[Novalug] VDQ Grub (cleverness, wages of)
Ed T. Toton III
bones at necrobones.net
Mon Jan 15 13:59:28 EST 2007
Thus spake Beartooth:
>>> title CentOS (2.6.9-42.0.3.EL)
>>> root (hd0,0)
>>> kernel /vmlinuz-2.6.9-42.0.3.EL ro root=LABEL=/
>>> initrd /initrd-2.6.9-42.0.3.EL.img
>>> title CentOS-4 i386 (2.6.9-42.EL)
>>> root (hd0,0)
>>> kernel /vmlinuz-2.6.9-42.EL ro root=LABEL=/
>>> initrd /initrd-2.6.9-42.EL.img
>>> title Fedora Core (2.6.18-1.2869.fc6)
>>> root (hd1,0)
>>> kernel /boot/vmlinuz-2.6.18-1.2869.fc6 ro root=LABEL=/
>>> initrd /boot/initrd-2.6.18-1.2869.fc6.img
> Well, I've heard of fstab ...
Each OS will have a file /etc/fstab that lists all of the filesystems it
will use. You'll probably see similar 'LABEL' tags in there.
> Are you saying, in grub.conf, replace "root (hd,0" in both places
> with /dev/hda1 for CentOS and /dev/hdb1 for Fedora? Or replace the names
> "Fedora" and "CentOS" with those things??
No, the 'root=LABEL=/' parts would need to be changed to something like
'root=/dev/hda1'... The names on the 'title' lines are just what gets
displayed to tell them apart. The 'root (hd0,0)' statement tells grub that
it's going to use (in the case with 0,0) the first disk and first
partition on that disk to find the kernel and initrd. The kernel also
needs to know where the filesystem is, which is why it gets a "root="
parameter.
> Dunno if any of the FC stuff it has is correct. It originally had
> none at all; I pasted in an entry I had copied from another machine.
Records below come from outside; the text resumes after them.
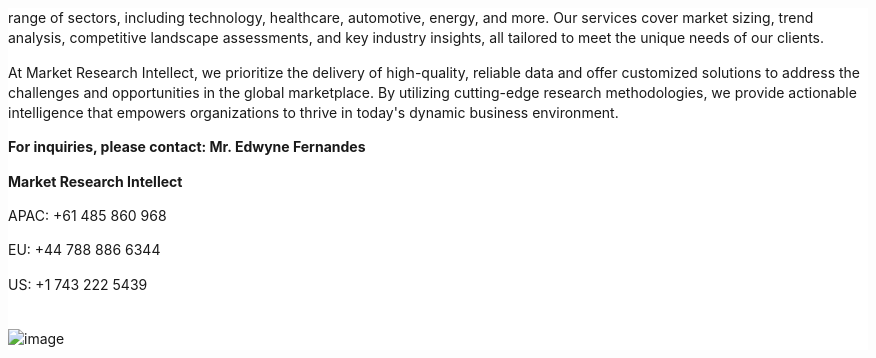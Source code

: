 range of sectors, including technology, healthcare, automotive, energy, and more. Our services cover market sizing, trend analysis, competitive landscape assessments, and key industry insights, all tailored to meet the unique needs of our clients.</p><p>At Market Research Intellect, we prioritize the delivery of high-quality, reliable data and offer customized solutions to address the challenges and opportunities in the global marketplace. By utilizing cutting-edge research methodologies, we provide actionable intelligence that empowers organizations to thrive in today's dynamic business environment.</p><p><strong>For inquiries, please contact: Mr. Edwyne Fernandes</strong></p><p><strong>Market Research Intellect</strong></p><p>APAC: +61 485 860 968</p><p>EU: +44 788 886 6344</p><p>US: +1 743 222 5439</p></div><div class="article-main__content" data-test-id="publishing-text-block">&nbsp;</div>
![image](https://github.com/user-attachments/assets/fe0d77c8-76b6-4f4e-8620-6c26437d3006)

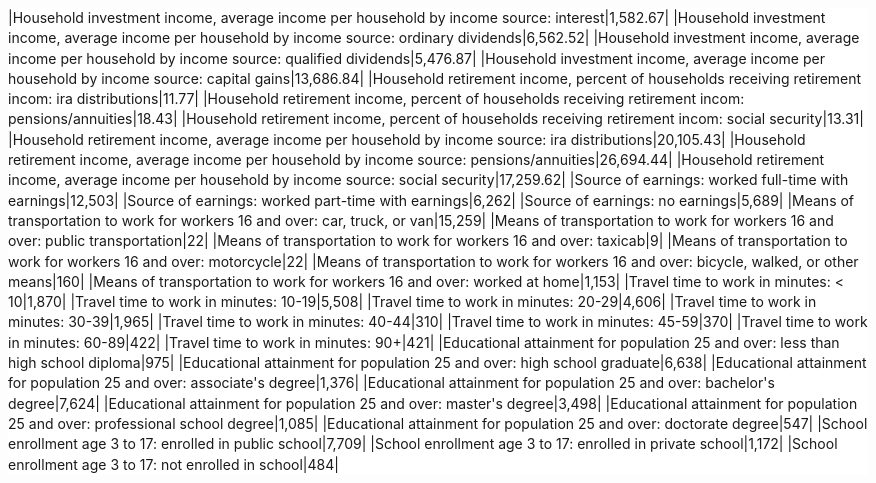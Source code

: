 |Household investment income, average income per household by income source: interest|1,582.67|
|Household investment income, average income per household by income source: ordinary dividends|6,562.52|
|Household investment income, average income per household by income source: qualified dividends|5,476.87|
|Household investment income, average income per household by income source: capital gains|13,686.84|
|Household retirement income, percent of households receiving retirement incom: ira distributions|11.77|
|Household retirement income, percent of households receiving retirement incom: pensions/annuities|18.43|
|Household retirement income, percent of households receiving retirement incom: social security|13.31|
|Household retirement income, average income per household by income source: ira distributions|20,105.43|
|Household retirement income, average income per household by income source: pensions/annuities|26,694.44|
|Household retirement income, average income per household by income source: social security|17,259.62|
|Source of earnings: worked full-time with earnings|12,503|
|Source of earnings: worked part-time with earnings|6,262|
|Source of earnings: no earnings|5,689|
|Means of transportation to work for workers 16 and over: car, truck, or van|15,259|
|Means of transportation to work for workers 16 and over: public transportation|22|
|Means of transportation to work for workers 16 and over: taxicab|9|
|Means of transportation to work for workers 16 and over: motorcycle|22|
|Means of transportation to work for workers 16 and over: bicycle, walked, or other means|160|
|Means of transportation to work for workers 16 and over: worked at home|1,153|
|Travel time to work in minutes: < 10|1,870|
|Travel time to work in minutes: 10-19|5,508|
|Travel time to work in minutes: 20-29|4,606|
|Travel time to work in minutes: 30-39|1,965|
|Travel time to work in minutes: 40-44|310|
|Travel time to work in minutes: 45-59|370|
|Travel time to work in minutes: 60-89|422|
|Travel time to work in minutes: 90+|421|
|Educational attainment for population 25 and over: less than high school diploma|975|
|Educational attainment for population 25 and over: high school graduate|6,638|
|Educational attainment for population 25 and over: associate's degree|1,376|
|Educational attainment for population 25 and over: bachelor's degree|7,624|
|Educational attainment for population 25 and over: master's degree|3,498|
|Educational attainment for population 25 and over: professional school degree|1,085|
|Educational attainment for population 25 and over: doctorate degree|547|
|School enrollment age 3 to 17: enrolled in public school|7,709|
|School enrollment age 3 to 17: enrolled in private school|1,172|
|School enrollment age 3 to 17: not enrolled in school|484|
I
> have since twoke that some.
OK, if it's wrong, it won't work. :)
> Hmmm... From what little I've seen, I supposed chainloader to be
> some M$ thing ..
Yes, you pretty much have to use it for non-linux OSes, but for linux it
can be optional depending on how you want to manage your various boot
configurations.
------------------------------------------------------------------
- Ed T. Toton III, RHCE --|-- www.necrobones.com -- ed.toton.org -
------------------------------------------------------------------
Militant Agnostic: I don't know, and neither do you.